# Requirement:
Look through the material below and copy exactly the lines from the line with "Scansiona periodicamente le" to the line with "temporale risolve una", those two lines included.
───── Supplied material ─────
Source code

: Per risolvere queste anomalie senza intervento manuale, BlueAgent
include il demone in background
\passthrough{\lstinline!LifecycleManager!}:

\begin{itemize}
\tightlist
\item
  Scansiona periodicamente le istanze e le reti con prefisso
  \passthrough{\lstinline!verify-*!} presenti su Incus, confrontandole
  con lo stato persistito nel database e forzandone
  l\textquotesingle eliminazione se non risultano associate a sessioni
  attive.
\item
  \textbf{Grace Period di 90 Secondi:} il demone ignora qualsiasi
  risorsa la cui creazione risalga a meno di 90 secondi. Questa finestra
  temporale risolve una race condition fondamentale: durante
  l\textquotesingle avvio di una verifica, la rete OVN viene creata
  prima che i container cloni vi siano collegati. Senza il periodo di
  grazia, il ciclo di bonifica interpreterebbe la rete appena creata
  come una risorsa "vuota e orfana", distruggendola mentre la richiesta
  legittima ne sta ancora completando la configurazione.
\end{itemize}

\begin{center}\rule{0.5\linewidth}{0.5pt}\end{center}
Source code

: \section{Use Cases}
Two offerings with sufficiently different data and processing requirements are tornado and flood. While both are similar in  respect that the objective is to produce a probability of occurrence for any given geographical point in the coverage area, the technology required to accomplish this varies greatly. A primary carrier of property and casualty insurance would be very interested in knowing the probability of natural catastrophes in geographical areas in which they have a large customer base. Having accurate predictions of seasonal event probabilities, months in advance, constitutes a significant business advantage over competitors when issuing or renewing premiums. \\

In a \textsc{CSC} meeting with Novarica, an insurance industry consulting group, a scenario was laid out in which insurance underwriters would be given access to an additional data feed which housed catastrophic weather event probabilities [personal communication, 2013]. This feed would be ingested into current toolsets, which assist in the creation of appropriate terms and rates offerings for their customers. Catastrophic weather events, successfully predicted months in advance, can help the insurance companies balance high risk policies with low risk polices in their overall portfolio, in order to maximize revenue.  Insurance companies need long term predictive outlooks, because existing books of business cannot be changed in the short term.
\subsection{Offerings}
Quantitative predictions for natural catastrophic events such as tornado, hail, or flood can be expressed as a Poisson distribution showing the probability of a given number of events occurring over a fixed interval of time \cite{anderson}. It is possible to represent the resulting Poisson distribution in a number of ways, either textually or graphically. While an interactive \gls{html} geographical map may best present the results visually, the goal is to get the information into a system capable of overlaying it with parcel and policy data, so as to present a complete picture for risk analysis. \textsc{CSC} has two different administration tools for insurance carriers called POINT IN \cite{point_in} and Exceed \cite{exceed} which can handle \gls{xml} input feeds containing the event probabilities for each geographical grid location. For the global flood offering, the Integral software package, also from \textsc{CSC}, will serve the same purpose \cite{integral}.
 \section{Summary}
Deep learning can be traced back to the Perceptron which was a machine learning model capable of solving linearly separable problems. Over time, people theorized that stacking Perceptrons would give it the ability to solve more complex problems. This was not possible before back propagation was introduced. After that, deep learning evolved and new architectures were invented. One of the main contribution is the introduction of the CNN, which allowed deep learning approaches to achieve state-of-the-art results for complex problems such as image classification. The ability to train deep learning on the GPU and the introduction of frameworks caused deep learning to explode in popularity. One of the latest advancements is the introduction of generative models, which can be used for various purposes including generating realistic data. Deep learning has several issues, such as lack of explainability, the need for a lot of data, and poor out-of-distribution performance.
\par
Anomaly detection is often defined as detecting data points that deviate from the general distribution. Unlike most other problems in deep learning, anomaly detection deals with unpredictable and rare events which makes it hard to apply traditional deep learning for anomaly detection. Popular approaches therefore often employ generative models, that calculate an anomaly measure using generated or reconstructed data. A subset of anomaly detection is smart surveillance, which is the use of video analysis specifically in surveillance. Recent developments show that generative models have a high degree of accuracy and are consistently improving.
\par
─────
# Task output:
  Scansiona periodicamente le istanze e le reti con prefisso
  \passthrough{\lstinline!verify-*!} presenti su Incus, confrontandole
  con lo stato persistito nel database e forzandone
  l\textquotesingle eliminazione se non risultano associate a sessioni
  attive.
\item
  \textbf{Grace Period di 90 Secondi:} il demone ignora qualsiasi
  risorsa la cui creazione risalga a meno di 90 secondi. Questa finestra
  temporale risolve una race condition fondamentale: durante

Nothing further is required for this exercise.